The golang for-loop gotcha
This bit me again the other day so what better way to exorcize the resulting bug in production code than to write a small article about it?
So, let’s raise hands: who among us has not written code that looks somewhat like this trivial example:
package main
import (
"fmt"
"time"
)
func main() {
for i := 0; i<5; i++ {
go func() {
fmt.Print(i)
}()
}
// let's wait a little bit for the goroutines to execute before we exit
time.Sleep(100 * time.Millisecond)
}
(very few hands raised in the audience) :grin:
Now, one reasonable assumption would be that this program will print the numbers from 1 to 5.
This assumption would be wrong though; the program consistently prints
the string 55555
(if the result is different on your computer, which
shouldn’t be, then try increasing the sleep duration at the end).
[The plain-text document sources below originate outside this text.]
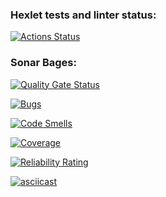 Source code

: ### Hexlet tests and linter status:
[![Actions Status](https://github.com/neutrall85/java-project-71/actions/workflows/hexlet-check.yml/badge.svg)](https://github.com/neutrall85/java-project-71/actions)

### Sonar Bages:

[![Quality Gate Status](https://sonarcloud.io/api/project_badges/measure?project=neutrall85_java-project-71&metric=alert_status)](https://sonarcloud.io/summary/new_code?id=neutrall85_java-project-71)

[![Bugs](https://sonarcloud.io/api/project_badges/measure?project=neutrall85_java-project-71&metric=bugs)](https://sonarcloud.io/summary/new_code?id=neutrall85_java-project-71)

[![Code Smells](https://sonarcloud.io/api/project_badges/measure?project=neutrall85_java-project-71&metric=code_smells)](https://sonarcloud.io/summary/new_code?id=neutrall85_java-project-71)

[![Coverage](https://sonarcloud.io/api/project_badges/measure?project=neutrall85_java-project-71&metric=coverage)](https://sonarcloud.io/summary/new_code?id=neutrall85_java-project-71)

[![Reliability Rating](https://sonarcloud.io/api/project_badges/measure?project=neutrall85_java-project-71&metric=reliability_rating)](https://sonarcloud.io/summary/new_code?id=neutrall85_java-project-71)


[![asciicast](https://asciinema.org/a/gSFnOTv6ocg1czkAo0EOe7GcC.svg)](https://asciinema.org/a/gSFnOTv6ocg1czkAo0EOe7GcC)



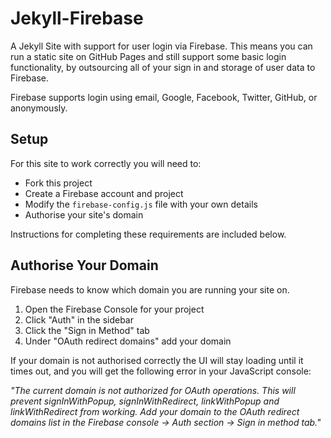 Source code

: # Jekyll-Firebase

A Jekyll Site with support for user login via Firebase. This means you can run a static site on GitHub Pages and still support some basic login functionality, by outsourcing all of your sign in and storage of user data to Firebase.

Firebase supports login using email, Google, Facebook, Twitter, GitHub, or anonymously.



## Setup

For this site to work correctly you will need to:

- Fork this project
- Create a Firebase account and project
- Modify the `firebase-config.js` file with your own details
- Authorise your site's domain

Instructions for completing these requirements are included below.



## Authorise Your Domain

Firebase needs to know which domain you are running your site on.

1. Open the Firebase Console for your project
2. Click "Auth" in the sidebar
3. Click the "Sign in Method" tab
4. Under "OAuth redirect domains" add your domain

If your domain is not authorised correctly the UI will stay loading until it times out, and you will get the following error in your JavaScript console:

_"The current domain is not authorized for OAuth operations. This will prevent signInWithPopup, signInWithRedirect, linkWithPopup and linkWithRedirect from working. Add your domain to the OAuth redirect domains list in the Firebase console -> Auth section -> Sign in method tab."_ 
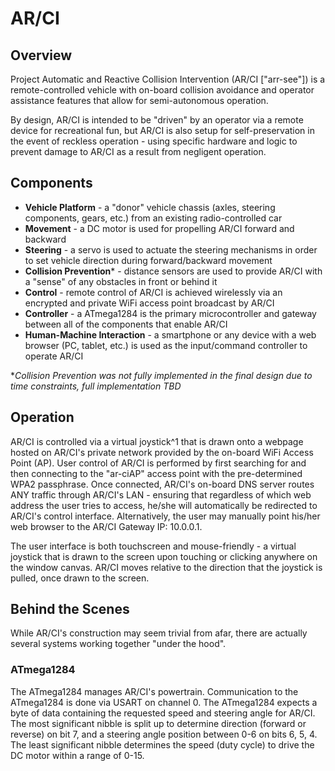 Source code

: # AR/CI

## Overview
Project Automatic and Reactive Collision Intervention (AR/CI ["arr-see"]) is a
remote-controlled vehicle with on-board collision avoidance and operator
assistance features that allow for semi-autonomous operation.

By design, AR/CI is intended to be "driven" by an operator via a remote device
for recreational fun, but AR/CI is also setup for self-preservation in the
event of reckless operation - using specific hardware and logic to prevent
damage to AR/CI as a result from negligent operation.

## Components
* **Vehicle Platform** - a "donor" vehicle chassis (axles, steering components,
gears, etc.) from an existing radio-controlled car
* **Movement** - a DC motor is used for propelling AR/CI forward and backward
* **Steering** - a servo is used to actuate the steering mechanisms in order to
set vehicle direction during forward/backward movement
* **Collision Prevention*** - distance sensors are used to provide AR/CI with a
"sense" of any obstacles in front or behind it
* **Control** - remote control of AR/CI is achieved wirelessly via an encrypted
and private WiFi access point broadcast by AR/CI
* **Controller** - a ATmega1284 is the primary microcontroller and gateway
between all of the components that enable AR/CI
* **Human-Machine Interaction** - a smartphone or any device with a web browser
(PC, tablet, etc.) is used as the input/command controller to operate AR/CI

**Collision Prevention was not fully implemented in the final design due to
time constraints, full implementation TBD*

## Operation
AR/CI is controlled via a virtual joystick^1 that is drawn onto a webpage hosted
on AR/CI's private network provided by the on-board WiFi Access Point (AP).
User control of AR/CI is performed by first searching for and then connecting
to the "ar-ciAP" access point with the pre-determined WPA2 passphrase. Once
connected, AR/CI's on-board DNS server routes ANY traffic through AR/CI's
LAN - ensuring that regardless of which web address the user tries to
access, he/she will automatically be redirected to AR/CI's control interface.
Alternatively, the user may manually point his/her web browser to the AR/CI
Gateway IP: 10.0.0.1.

The user interface is both touchscreen and mouse-friendly - a virtual joystick
that is drawn to the screen upon touching or clicking anywhere on the window
canvas. AR/CI moves relative to the direction that the joystick is pulled,
once drawn to the screen.

## Behind the Scenes
While AR/CI's construction may seem trivial from afar, there are actually
several systems working together "under the hood".

### ATmega1284
The ATmega1284 manages AR/CI's powertrain. Communication to the ATmega1284 is
done via USART on channel 0. The ATmega1284 expects a byte of data containing
the requested speed and steering angle for AR/CI. The most significant nibble
is split up to determine direction (forward or reverse) on bit 7, and a
steering angle position between 0-6 on bits 6, 5, 4. The least significant
nibble determines the speed (duty cycle) to drive the DC motor within a range
of 0-15.

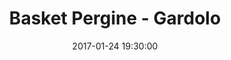 ---
title: Basket Pergine - Gardolo
date: 2017-01-24 19:30:00
squadra-a: Basket Pergine
punteggio-a: 83
squadra-b: Bc Gardolo
punteggio-b: 59
partite/squadra: under-18-16-17
luogo: Palestra ''Garbari''
categoria: under 18
--- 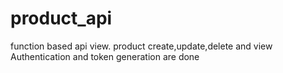 # product_api

function based api view.
product create,update,delete and view
Authentication and token generation are done
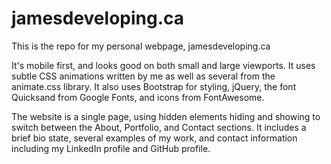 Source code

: # jamesdeveloping.ca

This is the repo for my personal webpage, jamesdeveloping.ca

It's mobile first, and looks good on both small and large viewports.  It uses subtle CSS animations written by me as well as several from the animate.css library.  It also uses Bootstrap for styling, jQuery, the font Quicksand from Google Fonts, and icons from FontAwesome.

The website is a single page, using hidden elements hiding and showing to switch between the About, Portfolio, and Contact sections.  It includes a brief bio state, several examples of my work, and contact information including my LinkedIn profile and GitHub profile.


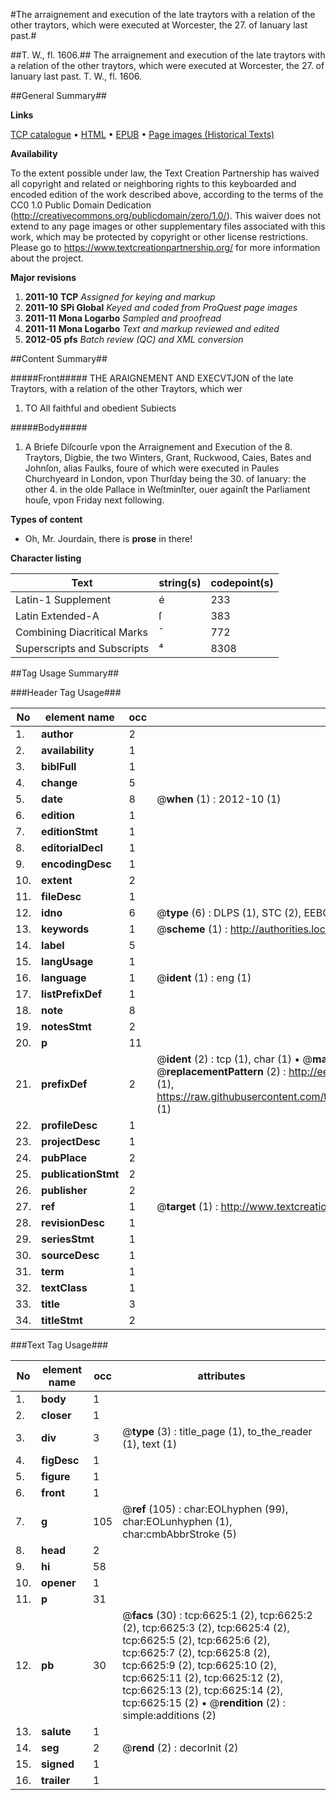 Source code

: #The arraignement and execution of the late traytors with a relation of the other traytors, which were executed at Worcester, the 27. of Ianuary last past.#

##T. W., fl. 1606.##
The arraignement and execution of the late traytors with a relation of the other traytors, which were executed at Worcester, the 27. of Ianuary last past.
T. W., fl. 1606.

##General Summary##

**Links**

[TCP catalogue](http://www.ota.ox.ac.uk/tcp/)  • 
[HTML](http://tei.it.ox.ac.uk/tcp/Texts-HTML/free/A14/A14606.html)  • 
[EPUB](http://tei.it.ox.ac.uk/tcp/Texts-EPUB/free/A14/A14606.epub) • 
[Page images (Historical Texts)](https://historicaltexts.jisc.ac.uk/eebo-99842002e)

**Availability**

To the extent possible under law, the Text Creation Partnership has waived all copyright and related or neighboring rights to this keyboarded and encoded edition of the work described above, according to the terms of the CC0 1.0 Public Domain Dedication (http://creativecommons.org/publicdomain/zero/1.0/). This waiver does not extend to any page images or other supplementary files associated with this work, which may be protected by copyright or other license restrictions. Please go to https://www.textcreationpartnership.org/ for more information about the project.

**Major revisions**

1. __2011-10__ __TCP__ *Assigned for keying and markup*
1. __2011-10__ __SPi Global__ *Keyed and coded from ProQuest page images*
1. __2011-11__ __Mona Logarbo__ *Sampled and proofread*
1. __2011-11__ __Mona Logarbo__ *Text and markup reviewed and edited*
1. __2012-05__ __pfs__ *Batch review (QC) and XML conversion*

##Content Summary##

#####Front#####
THE ARAIGNEMENT AND EXECVTJON of the late Traytors, with a relation of the other Traytors, which wer
1. TO All faithful and obedient Subiects

#####Body#####

1. A Briefe Diſcourſe vpon the Arraignement and Execution of the 8. Traytors, Digbie, the two Winters, Grant, Ruckwood, Caies, Bates and Johnſon, alias Faulks, foure of which were executed in Paules Churchyeard in London, vpon Thurſday being the 30. of Ianuary: the other 4. in the olde Pallace in Weſtminſter, ouer againſt the Parliament houſe, vpon Friday next following.

**Types of content**

  * Oh, Mr. Jourdain, there is **prose** in there!

**Character listing**


|Text|string(s)|codepoint(s)|
|---|---|---|
|Latin-1 Supplement|é|233|
|Latin Extended-A|ſ|383|
|Combining             Diacritical Marks|̄|772|
|Superscripts             and Subscripts|⁴|8308|

##Tag Usage Summary##

###Header Tag Usage###

|No|element name|occ|attributes|
|---|---|---|---|
|1.|__author__|2||
|2.|__availability__|1||
|3.|__biblFull__|1||
|4.|__change__|5||
|5.|__date__|8| @__when__ (1) : 2012-10 (1)|
|6.|__edition__|1||
|7.|__editionStmt__|1||
|8.|__editorialDecl__|1||
|9.|__encodingDesc__|1||
|10.|__extent__|2||
|11.|__fileDesc__|1||
|12.|__idno__|6| @__type__ (6) : DLPS (1), STC (2), EEBO-CITATION (1), PROQUEST (1), VID (1)|
|13.|__keywords__|1| @__scheme__ (1) : http://authorities.loc.gov/ (1)|
|14.|__label__|5||
|15.|__langUsage__|1||
|16.|__language__|1| @__ident__ (1) : eng (1)|
|17.|__listPrefixDef__|1||
|18.|__note__|8||
|19.|__notesStmt__|2||
|20.|__p__|11||
|21.|__prefixDef__|2| @__ident__ (2) : tcp (1), char (1)  •  @__matchPattern__ (2) : ([0-9\-]+):([0-9IVX]+) (1), (.+) (1)  •  @__replacementPattern__ (2) : http://eebo.chadwyck.com/downloadtiff?vid=$1&page=$2 (1), https://raw.githubusercontent.com/textcreationpartnership/Texts/master/tcpchars.xml#$1 (1)|
|22.|__profileDesc__|1||
|23.|__projectDesc__|1||
|24.|__pubPlace__|2||
|25.|__publicationStmt__|2||
|26.|__publisher__|2||
|27.|__ref__|1| @__target__ (1) : http://www.textcreationpartnership.org/docs/. (1)|
|28.|__revisionDesc__|1||
|29.|__seriesStmt__|1||
|30.|__sourceDesc__|1||
|31.|__term__|1||
|32.|__textClass__|1||
|33.|__title__|3||
|34.|__titleStmt__|2||


###Text Tag Usage###

|No|element name|occ|attributes|
|---|---|---|---|
|1.|__body__|1||
|2.|__closer__|1||
|3.|__div__|3| @__type__ (3) : title_page (1), to_the_reader (1), text (1)|
|4.|__figDesc__|1||
|5.|__figure__|1||
|6.|__front__|1||
|7.|__g__|105| @__ref__ (105) : char:EOLhyphen (99), char:EOLunhyphen (1), char:cmbAbbrStroke (5)|
|8.|__head__|2||
|9.|__hi__|58||
|10.|__opener__|1||
|11.|__p__|31||
|12.|__pb__|30| @__facs__ (30) : tcp:6625:1 (2), tcp:6625:2 (2), tcp:6625:3 (2), tcp:6625:4 (2), tcp:6625:5 (2), tcp:6625:6 (2), tcp:6625:7 (2), tcp:6625:8 (2), tcp:6625:9 (2), tcp:6625:10 (2), tcp:6625:11 (2), tcp:6625:12 (2), tcp:6625:13 (2), tcp:6625:14 (2), tcp:6625:15 (2)  •  @__rendition__ (2) : simple:additions (2)|
|13.|__salute__|1||
|14.|__seg__|2| @__rend__ (2) : decorInit (2)|
|15.|__signed__|1||
|16.|__trailer__|1||
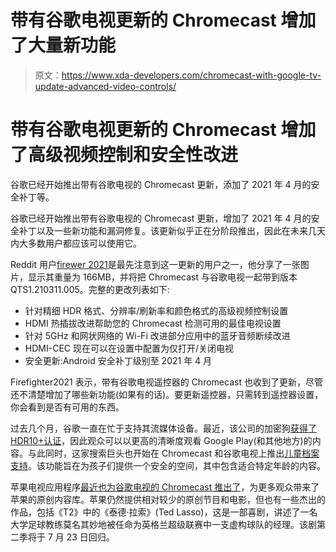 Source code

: # 带有谷歌电视更新的 Chromecast 增加了大量新功能

> 原文：<https://www.xda-developers.com/chromecast-with-google-tv-update-advanced-video-controls/>

# 带有谷歌电视更新的 Chromecast 增加了高级视频控制和安全性改进

谷歌已经开始推出带有谷歌电视的 Chromecast 更新，添加了 2021 年 4 月的安全补丁等。

谷歌已经开始推出带有谷歌电视的 Chromecast 更新，增加了 2021 年 4 月的安全补丁以及一些新功能和漏洞修复。该更新似乎正在分阶段推出，因此在未来几天内大多数用户都应该可以使用它。

Reddit 用户[firewer 2021](https://www.reddit.com/r/AndroidTV/comments/n0vo3y/chromecast_with_google_tv_new_firmware/)是最先注意到这一更新的用户之一，他分享了一张图片，显示其重量为 166MB，并将把 Chromecast 与谷歌电视一起带到版本 QTS1.210311.005。完整的更改列表如下:

*   针对精细 HDR 格式、分辨率/刷新率和颜色格式的高级视频控制设置
*   HDMI 热插拔改进帮助您的 Chromecast 检测可用的最佳电视设置
*   针对 5GHz 和网状网络的 Wi-Fi 改进部分应用中的蓝牙音频断续改进
*   HDMI-CEC 现在可以在设置中配置为仅打开/关闭电视
*   安全更新:Android 安全补丁级别至 2021 年 4 月

Firefighter2021 表示，带有谷歌电视遥控器的 Chromecast 也收到了更新，尽管还不清楚增加了哪些新功能(如果有的话)。要更新遥控器，只需转到遥控器设置，你会看到是否有可用的东西。

过去几个月，谷歌一直在忙于支持其流媒体设备。最近，该公司的加密狗[获得了 HDR10+认证](https://www.xda-developers.com/roku-google-gain-hdr10-certification/)，因此观众可以以更高的清晰度观看 Google Play(和其他地方)的内容。与此同时，这家搜索巨头也开始在 Chromecast 和谷歌电视上推出[儿童档案支持](https://www.xda-developers.com/chromecast-with-google-tv-kid-profile-support/)。该功能旨在为孩子们提供一个安全的空间，其中包含适合特定年龄的内容。

苹果电视应用程序[最近也为谷歌电视的 Chromecast 推出了](https://www.xda-developers.com/apple-tv-app-launches-chromecast-with-google-tv/)，为更多观众带来了苹果的原创内容库。苹果仍然提供相对较少的原创节目和电影，但也有一些杰出的作品，包括《T2》中的《泰德·拉索》(Ted Lasso)，这是一部喜剧，讲述了一名大学足球教练莫名其妙地被任命为英格兰超级联赛中一支虚构球队的经理。该剧第二季将于 7 月 23 日回归。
Why is that? The reason is that all goroutines close over the same
variable (i
in this case) so, when they are executed, the variable
will have assumed its last value after the completion of the iteration
loop (which is 5
).
We can observe the difference in behaviour when we introduce a small delay at the end of each iteration like so:
...
// data race
for i := 0; i<5; i++ {
go func() {
fmt.Print(i)
}()
time.Sleep(50 * time.Millisecond)
}
...
The output in this case would be 01234
because each goroutine would
most probably be executed before the value of the shared loop variable
i
was incremented by one.
In essence, this data race (which can lead to wicked and hard-to-find
bugs) is caused by the unsafe sharing of mutable state (in this
case i
) among the competing concurrent goroutines and is well
described on the interwebs (this
article
for example has an excellent explanation). The official Golang wiki
even lists this situation as one of the two most common golang
mistakes that one
can make (hint: the other mistake also has to do with for
loop
variables).
So, what is the correct way of implementing the use case of
asynchronously processing a series of values in a for
loop using
goroutines? The answer is simply to stop sharing the mutable state,
i.e. copy the state variable (in this case i
) within each iteration
and pass it to each goroutine like so:
...
// no data race
for i := 0; i<5; i++ {
go func(n int) {
fmt.Print(n)
}(i)
}
...
In this implementation, we are passing i
by value as an argument
(n
) into the goroutine; n
is now a goroutine-local copy of i
and
further changes to i
are not reflected on n
.
Alternatively, we could close over an iteration-local copy of i
as follows:
...
// no data race
for i := 0; i<5; i++ {
n := i
go func() {
fmt.Print(n)
}()
}
...
It is perhaps worth pointing out that Golang’s for
loop variable
gotcha is not some idiosyncratic language runtime misbehaviour that is
specific to the for
loop but, rather, a classic example of failing
to synchronize concurrent access to a shared resource either by
locking it or copying it (our preferred solution). Here’s an example
of the same problem without a for
loop:
package main
import (
"fmt"
"time"
)
func main() {
n := 10
// data race
go func() {
time.Sleep(100 * time.Millisecond)
fmt.Print(n)
}()
n = 11
time.Sleep(200 * time.Millisecond)
}
This will print 11
instead of 10
.
So, when closing over an outer variable in something like a gouroutine, a good tip would be to always think: who can access the outer variable and if/how access needs to be synchronized. Passing a copy of the state is always a safe choice!